▶ [INFORMATION]
┄┄┄┄┄┄┄┄┄┄┄┄┄┄┄┄┄┄┄┄

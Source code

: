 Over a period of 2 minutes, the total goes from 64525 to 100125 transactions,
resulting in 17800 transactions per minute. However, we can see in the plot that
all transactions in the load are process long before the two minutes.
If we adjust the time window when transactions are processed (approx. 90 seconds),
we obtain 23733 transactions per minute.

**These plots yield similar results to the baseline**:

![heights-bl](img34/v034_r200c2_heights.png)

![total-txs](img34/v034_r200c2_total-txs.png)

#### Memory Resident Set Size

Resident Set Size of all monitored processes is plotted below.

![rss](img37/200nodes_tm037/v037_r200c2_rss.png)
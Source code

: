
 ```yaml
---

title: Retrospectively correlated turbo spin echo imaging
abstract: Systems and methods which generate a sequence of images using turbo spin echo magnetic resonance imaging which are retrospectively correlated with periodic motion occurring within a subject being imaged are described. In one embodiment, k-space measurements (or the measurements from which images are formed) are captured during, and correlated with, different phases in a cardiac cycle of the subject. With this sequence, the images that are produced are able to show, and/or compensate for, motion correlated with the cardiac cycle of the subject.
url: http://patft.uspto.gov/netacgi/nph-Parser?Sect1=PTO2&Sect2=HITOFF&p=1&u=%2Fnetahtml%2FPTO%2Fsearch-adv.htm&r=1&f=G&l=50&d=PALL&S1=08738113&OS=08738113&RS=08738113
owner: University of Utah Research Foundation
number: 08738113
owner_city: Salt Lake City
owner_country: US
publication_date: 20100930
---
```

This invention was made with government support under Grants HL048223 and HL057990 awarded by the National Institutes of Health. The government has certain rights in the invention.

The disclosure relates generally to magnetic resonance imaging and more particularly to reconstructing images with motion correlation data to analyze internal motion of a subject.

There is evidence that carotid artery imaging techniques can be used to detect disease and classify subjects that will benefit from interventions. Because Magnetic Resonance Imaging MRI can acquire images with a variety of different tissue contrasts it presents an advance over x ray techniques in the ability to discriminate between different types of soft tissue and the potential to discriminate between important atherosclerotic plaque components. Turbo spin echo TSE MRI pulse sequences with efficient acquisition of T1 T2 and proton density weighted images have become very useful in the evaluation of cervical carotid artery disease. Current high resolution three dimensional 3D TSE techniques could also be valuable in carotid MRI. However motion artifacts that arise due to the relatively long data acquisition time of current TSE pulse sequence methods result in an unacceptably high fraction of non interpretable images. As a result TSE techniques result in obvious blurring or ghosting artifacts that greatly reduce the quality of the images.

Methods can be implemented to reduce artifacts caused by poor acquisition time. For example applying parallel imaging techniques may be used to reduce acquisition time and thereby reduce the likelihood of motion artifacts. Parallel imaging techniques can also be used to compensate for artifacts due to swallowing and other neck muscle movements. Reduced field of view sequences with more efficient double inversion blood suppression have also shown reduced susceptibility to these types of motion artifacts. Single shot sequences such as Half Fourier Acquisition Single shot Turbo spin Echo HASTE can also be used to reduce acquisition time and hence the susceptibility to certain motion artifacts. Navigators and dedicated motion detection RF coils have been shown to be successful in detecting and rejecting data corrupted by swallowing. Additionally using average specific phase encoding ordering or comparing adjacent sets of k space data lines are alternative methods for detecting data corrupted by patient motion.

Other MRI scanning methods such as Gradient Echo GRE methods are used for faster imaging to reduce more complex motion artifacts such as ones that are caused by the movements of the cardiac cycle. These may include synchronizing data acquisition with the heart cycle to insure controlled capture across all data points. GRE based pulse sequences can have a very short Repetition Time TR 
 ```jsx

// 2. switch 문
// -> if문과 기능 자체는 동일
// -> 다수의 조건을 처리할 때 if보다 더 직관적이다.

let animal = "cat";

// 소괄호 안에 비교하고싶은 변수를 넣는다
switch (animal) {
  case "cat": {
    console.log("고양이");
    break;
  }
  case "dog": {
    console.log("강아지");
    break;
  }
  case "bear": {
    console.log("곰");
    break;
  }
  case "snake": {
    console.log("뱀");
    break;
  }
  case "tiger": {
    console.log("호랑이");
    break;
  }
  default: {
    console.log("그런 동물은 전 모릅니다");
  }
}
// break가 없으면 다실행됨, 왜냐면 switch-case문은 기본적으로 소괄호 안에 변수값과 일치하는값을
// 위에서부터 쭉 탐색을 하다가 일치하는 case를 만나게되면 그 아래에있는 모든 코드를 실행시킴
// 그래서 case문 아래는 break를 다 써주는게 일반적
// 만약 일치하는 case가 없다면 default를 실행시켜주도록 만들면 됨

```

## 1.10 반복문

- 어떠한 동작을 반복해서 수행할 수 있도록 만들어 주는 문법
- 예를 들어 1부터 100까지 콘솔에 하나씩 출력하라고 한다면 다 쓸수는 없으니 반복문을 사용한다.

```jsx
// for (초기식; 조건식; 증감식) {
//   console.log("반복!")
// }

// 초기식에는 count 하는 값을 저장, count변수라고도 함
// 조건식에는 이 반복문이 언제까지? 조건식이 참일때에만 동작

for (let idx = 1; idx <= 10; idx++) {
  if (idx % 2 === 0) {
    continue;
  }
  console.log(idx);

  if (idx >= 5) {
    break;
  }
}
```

┄┄┄┄┄┄┄┄┄┄┄┄┄┄┄┄┄┄┄┄

▶ [TASK REQUIREMENTS]
Reproduce every line in the data that has the word "space" in it.

▶ [EXPECTED OUTPUT]
abstract: Systems and methods which generate a sequence of images using turbo spin echo magnetic resonance imaging which are retrospectively correlated with periodic motion occurring within a subject being imaged are described. In one embodiment, k-space measurements (or the measurements from which images are formed) are captured during, and correlated with, different phases in a cardiac cycle of the subject. With this sequence, the images that are produced are able to show, and/or compensate for, motion correlated with the cardiac cycle of the subject.
Methods can be implemented to reduce artifacts caused by poor acquisition time. For example applying parallel imaging techniques may be used to reduce acquisition time and thereby reduce the likelihood of motion artifacts. Parallel imaging techniques can also be used to compensate for artifacts due to swallowing and other neck muscle movements. Reduced field of view sequences with more efficient double inversion blood suppression have also shown reduced susceptibility to these types of motion artifacts. Single shot sequences such as Half Fourier Acquisition Single shot Turbo spin Echo HASTE can also be used to reduce acquisition time and hence the susceptibility to certain motion artifacts. Navigators and dedicated motion detection RF coils have been shown to be successful in detecting and rejecting data corrupted by swallowing. Additionally using average specific phase encoding ordering or comparing adjacent sets of k space data lines are alternative methods for detecting data corrupted by patient motion.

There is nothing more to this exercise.